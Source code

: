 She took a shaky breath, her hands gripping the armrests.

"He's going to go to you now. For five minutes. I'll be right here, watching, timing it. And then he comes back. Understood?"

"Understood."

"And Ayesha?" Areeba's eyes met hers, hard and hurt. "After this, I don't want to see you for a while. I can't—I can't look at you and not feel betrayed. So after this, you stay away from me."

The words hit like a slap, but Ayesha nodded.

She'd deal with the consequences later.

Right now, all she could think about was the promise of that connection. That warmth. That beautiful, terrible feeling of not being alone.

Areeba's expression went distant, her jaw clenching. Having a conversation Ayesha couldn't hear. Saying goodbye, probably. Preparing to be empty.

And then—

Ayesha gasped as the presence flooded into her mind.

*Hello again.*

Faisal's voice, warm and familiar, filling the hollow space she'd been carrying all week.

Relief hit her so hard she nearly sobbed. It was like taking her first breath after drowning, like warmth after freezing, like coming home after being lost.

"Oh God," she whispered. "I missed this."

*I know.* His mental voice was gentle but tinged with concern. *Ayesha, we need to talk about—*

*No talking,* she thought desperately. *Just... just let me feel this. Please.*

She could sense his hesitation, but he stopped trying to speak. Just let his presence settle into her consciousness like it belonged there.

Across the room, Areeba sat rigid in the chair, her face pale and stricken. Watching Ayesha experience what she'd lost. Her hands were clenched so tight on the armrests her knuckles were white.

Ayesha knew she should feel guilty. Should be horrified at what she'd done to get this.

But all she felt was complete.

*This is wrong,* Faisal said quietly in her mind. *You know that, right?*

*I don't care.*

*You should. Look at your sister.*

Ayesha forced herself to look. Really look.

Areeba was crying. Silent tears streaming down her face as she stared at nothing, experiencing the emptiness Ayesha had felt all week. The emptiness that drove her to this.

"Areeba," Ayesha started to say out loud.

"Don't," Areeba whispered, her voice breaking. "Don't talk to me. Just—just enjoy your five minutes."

THE TASK:
Among the entries above, the line containing "She'd deal with the consequences later.", the line containing "Right now, all", and all lines between them are to be restated word for word; nothing else belongs in the reply.

ANSWER BOX:
She'd deal with the consequences later.

Right now, all she could think about was the promise of that connection. That warmth. That beautiful, terrible feeling of not being alone.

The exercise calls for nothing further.